In evidence of Ercoletti’s observations, Heide’s original sighting places the whales at the opening of Andfjorden, so with the coordinates as our goal, we cast off. The conditions are treacherous, and we reach Andfjorden on our second day at sea under the onslaught of 40-knot gusts.

Left: Heide congratulates Schnöller after a successful dive with the whales. Right: Schnöller feels the pain of spending time in the arctic waters.

Photograph by Tord Karlsen (left); Sophie Bolesworth (right)

In the limited daylight, we’re proffered just 4-5 hours of searching per day, with darkness once again descending by 14:00. But it is as we approach Andfjorden that Heide spots the blow of a whale. We change course and tack in its direction. The whale dives, and from the fluke we confirm that it is a sperm whale. And then another surfaces, followed by two more close together. Karlsen and Bolesworth begin photo-identification as Heide consults the chart plotter. “We’re in the exact same area as when I saw them 2 years ago,” he comments. “This must be a hotspot.”

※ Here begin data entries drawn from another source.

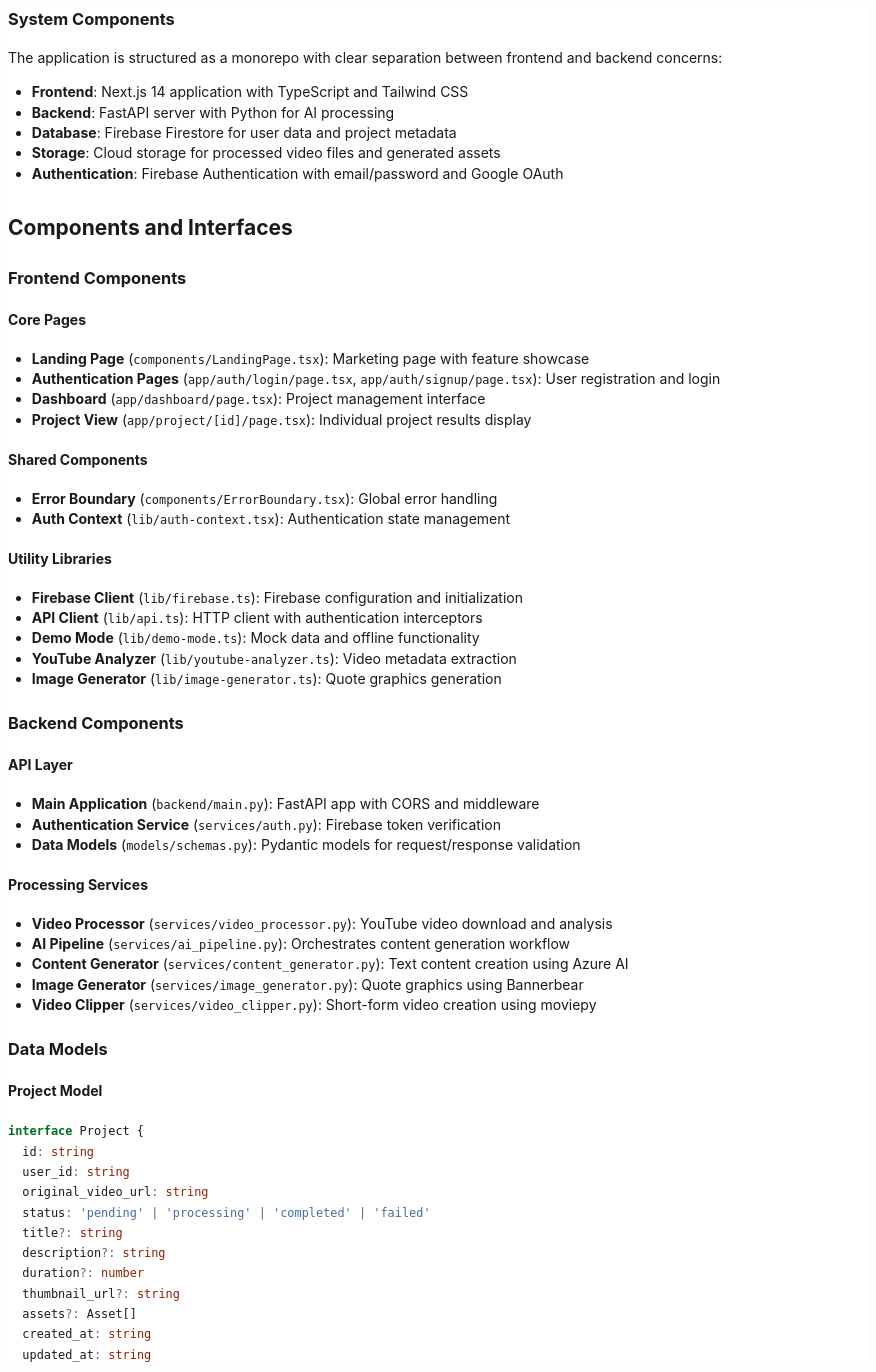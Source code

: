 ### System Components

The application is structured as a monorepo with clear separation between frontend and backend concerns:

- **Frontend**: Next.js 14 application with TypeScript and Tailwind CSS
- **Backend**: FastAPI server with Python for AI processing
- **Database**: Firebase Firestore for user data and project metadata
- **Storage**: Cloud storage for processed video files and generated assets
- **Authentication**: Firebase Authentication with email/password and Google OAuth

## Components and Interfaces

### Frontend Components

#### Core Pages
- **Landing Page** (`components/LandingPage.tsx`): Marketing page with feature showcase
- **Authentication Pages** (`app/auth/login/page.tsx`, `app/auth/signup/page.tsx`): User registration and login
- **Dashboard** (`app/dashboard/page.tsx`): Project management interface
- **Project View** (`app/project/[id]/page.tsx`): Individual project results display

#### Shared Components
- **Error Boundary** (`components/ErrorBoundary.tsx`): Global error handling
- **Auth Context** (`lib/auth-context.tsx`): Authentication state management

#### Utility Libraries
- **Firebase Client** (`lib/firebase.ts`): Firebase configuration and initialization
- **API Client** (`lib/api.ts`): HTTP client with authentication interceptors
- **Demo Mode** (`lib/demo-mode.ts`): Mock data and offline functionality
- **YouTube Analyzer** (`lib/youtube-analyzer.ts`): Video metadata extraction
- **Image Generator** (`lib/image-generator.ts`): Quote graphics generation

### Backend Components

#### API Layer
- **Main Application** (`backend/main.py`): FastAPI app with CORS and middleware
- **Authentication Service** (`services/auth.py`): Firebase token verification
- **Data Models** (`models/schemas.py`): Pydantic models for request/response validation

#### Processing Services
- **Video Processor** (`services/video_processor.py`): YouTube video download and analysis
- **AI Pipeline** (`services/ai_pipeline.py`): Orchestrates content generation workflow
- **Content Generator** (`services/content_generator.py`): Text content creation using Azure AI
- **Image Generator** (`services/image_generator.py`): Quote graphics using Bannerbear
- **Video Clipper** (`services/video_clipper.py`): Short-form video creation using moviepy

### Data Models

#### Project Model
```typescript
interface Project {
  id: string
  user_id: string
  original_video_url: string
  status: 'pending' | 'processing' | 'completed' | 'failed'
  title?: string
  description?: string
  duration?: number
  thumbnail_url?: string
  assets?: Asset[]
  created_at: string
  updated_at: string
```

Gale-force gusts bellow from the mouth of Andfjorden and with the light quickly fading, we’re forced to sail onward to the safe harbour of Bleik. A palpable excitement spreads through the team; the whales are here and with right conditions, free-diving will be possible.

(Related: can today's whale species survive the age of humans?) 

Arctic fieldwork

It is the danger of executing fieldwork in these remote and volatile conditions that Heide notes as the most challenging factor. The line between safety and alarm is a fine one when both sailing and freediving offshore in the arctic, particularly during winter – and explains why in-water encounters here have never been recorded before. In addition, searching for, finding and documenting cetaceans has always been a balance between instinct and experience. Heide says that when searching for orcas, it is best to encounter them when they are feeding, or just after they have fed, in which they will likely be socialising. But with sperm whales, it is far harder to establish such parameters. “It’s very difficult to find an area where it’s both easy to access the water and where the whales are interested in you,” says Schnöller. “Perhaps these whales have never seen a human in the water before so this very first interest could lead to a big encounter.”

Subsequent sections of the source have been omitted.